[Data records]
══════
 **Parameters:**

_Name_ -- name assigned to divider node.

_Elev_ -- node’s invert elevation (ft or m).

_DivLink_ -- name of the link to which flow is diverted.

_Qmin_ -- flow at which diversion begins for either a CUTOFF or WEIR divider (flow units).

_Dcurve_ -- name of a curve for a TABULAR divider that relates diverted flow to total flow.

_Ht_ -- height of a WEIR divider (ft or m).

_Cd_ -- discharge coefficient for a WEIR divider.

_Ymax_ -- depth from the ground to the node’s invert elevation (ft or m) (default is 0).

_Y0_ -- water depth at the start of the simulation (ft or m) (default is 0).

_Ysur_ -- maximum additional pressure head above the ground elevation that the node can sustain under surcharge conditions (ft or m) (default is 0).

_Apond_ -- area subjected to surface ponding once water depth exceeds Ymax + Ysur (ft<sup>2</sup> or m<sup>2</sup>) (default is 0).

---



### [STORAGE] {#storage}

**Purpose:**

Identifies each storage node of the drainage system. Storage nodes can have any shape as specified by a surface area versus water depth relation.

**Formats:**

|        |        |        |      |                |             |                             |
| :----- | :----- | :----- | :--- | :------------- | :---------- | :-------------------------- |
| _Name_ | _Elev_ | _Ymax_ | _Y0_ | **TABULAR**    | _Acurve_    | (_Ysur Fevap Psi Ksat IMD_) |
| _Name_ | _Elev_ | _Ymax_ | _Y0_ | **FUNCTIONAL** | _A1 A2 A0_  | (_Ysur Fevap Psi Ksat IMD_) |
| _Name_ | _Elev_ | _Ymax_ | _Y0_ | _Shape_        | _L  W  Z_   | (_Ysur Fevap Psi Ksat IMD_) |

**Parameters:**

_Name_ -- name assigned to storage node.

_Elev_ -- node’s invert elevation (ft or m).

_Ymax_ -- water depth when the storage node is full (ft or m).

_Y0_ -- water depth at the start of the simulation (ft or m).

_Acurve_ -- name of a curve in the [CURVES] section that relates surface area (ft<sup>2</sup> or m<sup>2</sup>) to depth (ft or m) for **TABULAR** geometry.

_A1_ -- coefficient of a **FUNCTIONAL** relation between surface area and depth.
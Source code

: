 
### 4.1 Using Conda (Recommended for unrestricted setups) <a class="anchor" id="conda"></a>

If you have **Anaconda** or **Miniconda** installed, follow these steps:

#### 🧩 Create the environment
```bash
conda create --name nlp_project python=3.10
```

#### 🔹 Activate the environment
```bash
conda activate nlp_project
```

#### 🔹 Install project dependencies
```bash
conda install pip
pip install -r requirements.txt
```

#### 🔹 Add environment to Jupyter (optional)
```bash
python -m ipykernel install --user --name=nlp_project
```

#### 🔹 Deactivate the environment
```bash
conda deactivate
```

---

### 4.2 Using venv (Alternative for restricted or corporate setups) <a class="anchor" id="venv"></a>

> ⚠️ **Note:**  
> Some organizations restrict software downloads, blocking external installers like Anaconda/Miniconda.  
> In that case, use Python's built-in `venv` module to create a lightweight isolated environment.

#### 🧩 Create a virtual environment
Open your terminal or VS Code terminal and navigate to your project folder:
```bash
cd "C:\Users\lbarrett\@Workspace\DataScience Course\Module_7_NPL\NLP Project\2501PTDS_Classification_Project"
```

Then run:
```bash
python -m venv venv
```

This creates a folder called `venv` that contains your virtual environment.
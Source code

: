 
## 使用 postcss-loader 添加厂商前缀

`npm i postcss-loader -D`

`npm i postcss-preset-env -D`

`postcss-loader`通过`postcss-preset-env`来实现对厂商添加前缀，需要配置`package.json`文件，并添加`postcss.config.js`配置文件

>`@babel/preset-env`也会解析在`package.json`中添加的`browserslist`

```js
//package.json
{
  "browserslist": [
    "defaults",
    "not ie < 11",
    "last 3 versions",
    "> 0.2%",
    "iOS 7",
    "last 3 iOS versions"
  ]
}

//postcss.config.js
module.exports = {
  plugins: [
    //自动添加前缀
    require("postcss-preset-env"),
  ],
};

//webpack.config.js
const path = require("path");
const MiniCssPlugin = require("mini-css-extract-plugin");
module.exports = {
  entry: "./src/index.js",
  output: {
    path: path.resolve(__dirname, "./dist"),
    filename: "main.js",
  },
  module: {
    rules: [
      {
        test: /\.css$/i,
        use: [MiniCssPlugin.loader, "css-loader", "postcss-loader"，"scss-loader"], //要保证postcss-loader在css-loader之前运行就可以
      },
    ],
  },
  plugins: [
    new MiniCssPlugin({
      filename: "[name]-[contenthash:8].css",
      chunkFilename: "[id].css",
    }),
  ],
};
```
══════
DESCRIPTION OF THE TASK
Could you reproduce all the records exactly?

ANSWER FOR THE TASK
 **Parameters:**

_Name_ -- name assigned to divider node.

_Elev_ -- node’s invert elevation (ft or m).

_DivLink_ -- name of the link to which flow is diverted.

_Qmin_ -- flow at which diversion begins for either a CUTOFF or WEIR divider (flow units).

_Dcurve_ -- name of a curve for a TABULAR divider that relates diverted flow to total flow.

_Ht_ -- height of a WEIR divider (ft or m).

_Cd_ -- discharge coefficient for a WEIR divider.

_Ymax_ -- depth from the ground to the node’s invert elevation (ft or m) (default is 0).

_Y0_ -- water depth at the start of the simulation (ft or m) (default is 0).

_Ysur_ -- maximum additional pressure head above the ground elevation that the node can sustain under surcharge conditions (ft or m) (default is 0).

_Apond_ -- area subjected to surface ponding once water depth exceeds Ymax + Ysur (ft<sup>2</sup> or m<sup>2</sup>) (default is 0).

---



### [STORAGE] {#storage}

**Purpose:**

Identifies each storage node of the drainage system. Storage nodes can have any shape as specified by a surface area versus water depth relation.

**Formats:**

|        |        |        |      |                |             |                             |
| :----- | :----- | :----- | :--- | :------------- | :---------- | :-------------------------- |
| _Name_ | _Elev_ | _Ymax_ | _Y0_ | **TABULAR**    | _Acurve_    | (_Ysur Fevap Psi Ksat IMD_) |
| _Name_ | _Elev_ | _Ymax_ | _Y0_ | **FUNCTIONAL** | _A1 A2 A0_  | (_Ysur Fevap Psi Ksat IMD_) |
| _Name_ | _Elev_ | _Ymax_ | _Y0_ | _Shape_        | _L  W  Z_   | (_Ysur Fevap Psi Ksat IMD_) |

**Parameters:**

_Name_ -- name assigned to storage node.

_Elev_ -- node’s invert elevation (ft or m).

_Ymax_ -- water depth when the storage node is full (ft or m).

_Y0_ -- water depth at the start of the simulation (ft or m).

_Acurve_ -- name of a curve in the [CURVES] section that relates surface area (ft<sup>2</sup> or m<sup>2</sup>) to depth (ft or m) for **TABULAR** geometry.

_A1_ -- coefficient of a **FUNCTIONAL** relation between surface area and depth.
Source code

: 
### 4.1 Using Conda (Recommended for unrestricted setups) <a class="anchor" id="conda"></a>

If you have **Anaconda** or **Miniconda** installed, follow these steps:

#### 🧩 Create the environment
```bash
conda create --name nlp_project python=3.10
```

#### 🔹 Activate the environment
```bash
conda activate nlp_project
```

#### 🔹 Install project dependencies
```bash
conda install pip
pip install -r requirements.txt
```

#### 🔹 Add environment to Jupyter (optional)
```bash
python -m ipykernel install --user --name=nlp_project
```

#### 🔹 Deactivate the environment
```bash
conda deactivate
```

---

### 4.2 Using venv (Alternative for restricted or corporate setups) <a class="anchor" id="venv"></a>

> ⚠️ **Note:**  
> Some organizations restrict software downloads, blocking external installers like Anaconda/Miniconda.  
> In that case, use Python's built-in `venv` module to create a lightweight isolated environment.

#### 🧩 Create a virtual environment
Open your terminal or VS Code terminal and navigate to your project folder:
```bash
cd "C:\Users\lbarrett\@Workspace\DataScience Course\Module_7_NPL\NLP Project\2501PTDS_Classification_Project"
```

Then run:
```bash
python -m venv venv
```

This creates a folder called `venv` that contains your virtual environment.
Source code

: 
## 使用 postcss-loader 添加厂商前缀

`npm i postcss-loader -D`

`npm i postcss-preset-env -D`

`postcss-loader`通过`postcss-preset-env`来实现对厂商添加前缀，需要配置`package.json`文件，并添加`postcss.config.js`配置文件

>`@babel/preset-env`也会解析在`package.json`中添加的`browserslist`

```js
//package.json
{
  "browserslist": [
    "defaults",
    "not ie < 11",
    "last 3 versions",
    "> 0.2%",
    "iOS 7",
    "last 3 iOS versions"
  ]
}

//postcss.config.js
module.exports = {
  plugins: [
    //自动添加前缀
    require("postcss-preset-env"),
  ],
};

//webpack.config.js
const path = require("path");
const MiniCssPlugin = require("mini-css-extract-plugin");
module.exports = {
  entry: "./src/index.js",
  output: {
    path: path.resolve(__dirname, "./dist"),
    filename: "main.js",
  },
  module: {
    rules: [
      {
        test: /\.css$/i,
        use: [MiniCssPlugin.loader, "css-loader", "postcss-loader"，"scss-loader"], //要保证postcss-loader在css-loader之前运行就可以
      },
    ],
  },
  plugins: [
    new MiniCssPlugin({
      filename: "[name]-[contenthash:8].css",
      chunkFilename: "[id].css",
    }),
  ],
};
```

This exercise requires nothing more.